Repurposing Language Models into Embedding Models: Finding the Compute-Optimal Recipe

TL;DR

This paper study how to contrastively train text embedding models in a compute-optimal fashion, given a suite of pre-trained decoder-only language models, and suggests that full fine-tuning and low-rank adaptation fine-tuning produce optimal models at lower and higher computational budgets respectively.

Abstract

Text embeddings are essential for many tasks, such as document retrieval, clustering, and semantic similarity assessment. In this paper, we study how to contrastively train text embedding models in a compute-optimal fashion, given a suite of pre-trained decoder-only language models. Our innovation is an algorithm that produces optimal configurations of model sizes, data quantities, and fine-tuning methods for text-embedding models at different computational budget levels. The resulting recipe, which we obtain through extensive experiments, can be used by practitioners to make informed design choices for their embedding models. Specifically, our findings suggest that full fine-tuning and low-rank adaptation fine-tuning produce optimal models at lower and higher computational budgets respectively.

Figures (23)

• Figure 1: The optimal loss achieved using four different fine-tuning methods (full fine-tuning, only tuning the bias, low-rank adaptation, and freezing transformer blocks) at given budgets. The horizontal axis is the computational budget in floating point operations (FLOP) and the vertical axis is the contrastive loss. The X marks are datapoints and dotted lines are fitted linear trends for different methods. The solid black line is the "optimal frontier," i.e., the optimal loss achievable with a fixed budget and the best method.
• Figure 2: (a) IsoFLOP profiles for full fine-tuning.

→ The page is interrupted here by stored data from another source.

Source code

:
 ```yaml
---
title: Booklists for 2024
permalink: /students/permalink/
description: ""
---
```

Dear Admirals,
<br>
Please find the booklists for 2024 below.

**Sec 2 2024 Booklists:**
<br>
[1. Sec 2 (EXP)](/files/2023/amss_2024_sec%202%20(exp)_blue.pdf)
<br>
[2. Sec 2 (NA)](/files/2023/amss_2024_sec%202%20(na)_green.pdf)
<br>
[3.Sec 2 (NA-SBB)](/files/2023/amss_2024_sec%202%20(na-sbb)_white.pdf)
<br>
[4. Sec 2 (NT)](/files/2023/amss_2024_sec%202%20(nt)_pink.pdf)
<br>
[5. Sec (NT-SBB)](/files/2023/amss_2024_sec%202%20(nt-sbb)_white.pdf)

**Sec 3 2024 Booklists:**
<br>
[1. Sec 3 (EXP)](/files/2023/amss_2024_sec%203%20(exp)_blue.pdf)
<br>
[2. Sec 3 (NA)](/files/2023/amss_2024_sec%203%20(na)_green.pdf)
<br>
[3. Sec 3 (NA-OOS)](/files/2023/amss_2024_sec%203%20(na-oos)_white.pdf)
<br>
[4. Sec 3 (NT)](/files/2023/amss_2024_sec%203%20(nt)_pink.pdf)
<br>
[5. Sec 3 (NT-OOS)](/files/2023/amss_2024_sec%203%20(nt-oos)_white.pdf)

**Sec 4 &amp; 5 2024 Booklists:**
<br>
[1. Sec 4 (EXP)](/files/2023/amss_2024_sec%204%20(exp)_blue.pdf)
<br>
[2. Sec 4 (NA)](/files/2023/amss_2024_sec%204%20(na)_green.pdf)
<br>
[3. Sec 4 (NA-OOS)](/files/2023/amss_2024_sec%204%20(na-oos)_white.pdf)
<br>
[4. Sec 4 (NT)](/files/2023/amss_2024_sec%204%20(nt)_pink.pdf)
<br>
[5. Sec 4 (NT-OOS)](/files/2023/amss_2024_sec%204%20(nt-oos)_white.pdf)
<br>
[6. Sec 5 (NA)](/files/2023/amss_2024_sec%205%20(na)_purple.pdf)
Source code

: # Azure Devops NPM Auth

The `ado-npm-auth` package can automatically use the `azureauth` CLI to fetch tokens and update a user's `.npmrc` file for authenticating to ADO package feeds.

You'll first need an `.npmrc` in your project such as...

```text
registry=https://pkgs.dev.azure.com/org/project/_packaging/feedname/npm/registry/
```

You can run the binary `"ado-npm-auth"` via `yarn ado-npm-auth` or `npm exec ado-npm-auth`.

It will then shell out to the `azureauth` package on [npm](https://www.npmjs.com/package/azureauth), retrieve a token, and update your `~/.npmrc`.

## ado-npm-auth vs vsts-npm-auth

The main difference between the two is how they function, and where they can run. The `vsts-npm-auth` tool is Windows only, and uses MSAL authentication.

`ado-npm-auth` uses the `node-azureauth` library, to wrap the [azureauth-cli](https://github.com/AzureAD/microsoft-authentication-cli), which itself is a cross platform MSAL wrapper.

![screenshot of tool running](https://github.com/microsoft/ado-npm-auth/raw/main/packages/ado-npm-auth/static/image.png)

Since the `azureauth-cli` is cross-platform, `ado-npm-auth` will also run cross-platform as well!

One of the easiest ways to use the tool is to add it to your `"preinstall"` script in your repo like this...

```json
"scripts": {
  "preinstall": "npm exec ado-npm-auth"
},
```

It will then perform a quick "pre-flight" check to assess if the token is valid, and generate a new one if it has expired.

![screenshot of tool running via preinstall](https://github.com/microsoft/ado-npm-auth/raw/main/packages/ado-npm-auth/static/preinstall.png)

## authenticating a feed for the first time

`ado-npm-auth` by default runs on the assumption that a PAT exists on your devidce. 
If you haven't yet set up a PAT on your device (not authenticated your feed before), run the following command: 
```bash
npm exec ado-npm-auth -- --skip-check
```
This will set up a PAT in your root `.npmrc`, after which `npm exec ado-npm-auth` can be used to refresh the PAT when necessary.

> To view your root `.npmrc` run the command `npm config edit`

The horizontal axis is the number of parameters in the model, and the vertical axis is the achieved loss. Both axes use log-scale. The optimal model size tends to increase as the computational budget increases. (b) IsoFLOP profiles for block freezing. The axes are the same as for full fine-tuning. Each data point denotes the optimal choice with respect to the fraction of active blocks during training, which is noted above the points. The optimal model size tends to increase as the computational budget increases, while the optimal active block fraction tends to slightly decrease as the model size gets larger.
• Figure 3: The effect of block freezing across all model sizes. Different colours signify different computational budgets. Unless the model is large and the computational budget small, it is always better to update all the (non-embedding) weights of the model.
• Figure 4: (a) IsoFLOP profiles for bias-only tuning. The horizontal axis is the number of parameters in the model, and the vertical axis is the achieved loss. Both axes use log-scale. The optimal model size increases as the computational budget increases, but the achievable loss is higher than for other fine-tuning methods. (b) IsoFLOP profiles for LoRA fine-tuning. The axes are the same as for bias-only tuning. Each data point denotes the optimal choice of the rank of LoRA matrices given the size of the model and the computational budget.
• Figure 5: The effect of different LoRA ranks across all model sizes. Different colours signify different computational budgets. The inflected curves indicate that it is less beneficial to use a rank from either extremes of the spectrum (8 or 2048). The detrimental effect of the high rank of 2048 is stronger for lower computational budgets. Ranks of 32 and 128 result in the lowest loss overall.